5. Oligoset Generation

The final step in designing oligos is to organize them into optimal sets that maximize experimental efficiency and reliability. This step evaluates individual oligos, groups them into sets of non-overlapping oligos and ranks the sets by their overall efficiency scores. The OligosetGenerator ensures that only the best-performing sets of oligos are selected for downstream experimental use.

Key Objectives in Oligoset Generation

  • Scoring Individual Oligos: Each oligo is assigned a score based on its theoretical efficiency in the experimental context. Scores are computed using a class derived from OligoScoringBase. A list of implemented oligo scores is available here.

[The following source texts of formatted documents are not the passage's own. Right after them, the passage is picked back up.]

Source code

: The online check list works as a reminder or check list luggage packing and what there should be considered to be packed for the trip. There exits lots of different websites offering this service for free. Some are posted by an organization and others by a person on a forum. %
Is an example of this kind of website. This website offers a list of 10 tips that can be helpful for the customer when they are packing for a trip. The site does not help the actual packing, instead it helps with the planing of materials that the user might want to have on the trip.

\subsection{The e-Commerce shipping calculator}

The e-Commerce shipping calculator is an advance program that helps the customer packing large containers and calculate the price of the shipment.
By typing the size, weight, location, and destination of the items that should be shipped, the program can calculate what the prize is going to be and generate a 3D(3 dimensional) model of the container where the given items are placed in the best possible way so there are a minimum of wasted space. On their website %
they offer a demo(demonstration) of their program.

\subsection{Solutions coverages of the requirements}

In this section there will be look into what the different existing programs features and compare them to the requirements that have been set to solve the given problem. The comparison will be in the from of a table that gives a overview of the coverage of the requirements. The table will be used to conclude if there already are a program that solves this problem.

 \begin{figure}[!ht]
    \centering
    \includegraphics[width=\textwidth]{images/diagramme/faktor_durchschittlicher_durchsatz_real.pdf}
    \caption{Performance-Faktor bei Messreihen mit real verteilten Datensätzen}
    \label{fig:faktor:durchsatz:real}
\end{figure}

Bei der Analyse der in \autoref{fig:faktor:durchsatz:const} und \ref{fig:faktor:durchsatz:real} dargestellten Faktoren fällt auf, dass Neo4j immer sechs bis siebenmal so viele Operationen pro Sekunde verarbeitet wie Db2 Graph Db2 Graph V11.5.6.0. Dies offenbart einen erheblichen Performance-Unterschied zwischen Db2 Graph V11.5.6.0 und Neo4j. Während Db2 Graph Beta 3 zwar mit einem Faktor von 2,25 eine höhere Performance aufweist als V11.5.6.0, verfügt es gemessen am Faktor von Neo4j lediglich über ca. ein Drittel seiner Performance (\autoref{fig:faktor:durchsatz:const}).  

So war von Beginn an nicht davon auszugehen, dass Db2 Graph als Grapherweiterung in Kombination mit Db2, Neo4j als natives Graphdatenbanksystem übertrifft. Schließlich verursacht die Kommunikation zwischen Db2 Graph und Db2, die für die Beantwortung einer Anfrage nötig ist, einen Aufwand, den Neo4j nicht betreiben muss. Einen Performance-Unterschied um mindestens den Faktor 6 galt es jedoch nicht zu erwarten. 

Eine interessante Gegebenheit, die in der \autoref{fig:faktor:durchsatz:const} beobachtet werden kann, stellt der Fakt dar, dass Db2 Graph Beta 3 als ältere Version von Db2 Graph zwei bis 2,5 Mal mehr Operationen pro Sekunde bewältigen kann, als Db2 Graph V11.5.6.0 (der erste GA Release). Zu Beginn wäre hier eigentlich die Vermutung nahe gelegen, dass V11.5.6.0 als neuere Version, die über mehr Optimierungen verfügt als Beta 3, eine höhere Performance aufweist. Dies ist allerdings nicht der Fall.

  • Scoring Oligo Sets: Once individual oligos are scored, they are grouped into sets of oligos based on a set generator. A scoring class derived from SetScoringBase evaluates the overall efficiency of each set. A list of implemented oligo scores is available here.

  • Generating Oligo Sets: Oligos in each set can be selected based on their positional overlap (OligosetGeneratorIndependentSet) or the homogeneity of specified oligo properties (HomogeneousPropertyOligoSetGenerator).

  • Selection Policies: The OligoSelectionPolicy classes define the strategy for selecting and optimizing non-overlapping oligo sets from a pool of candidates. These policies use greedy or graph-based approaches to navigate the large combinatorial space of possible oligo combinations. This ensures the generated sets meet experimental requirements while adhering to constraints like set size and distance between oligos.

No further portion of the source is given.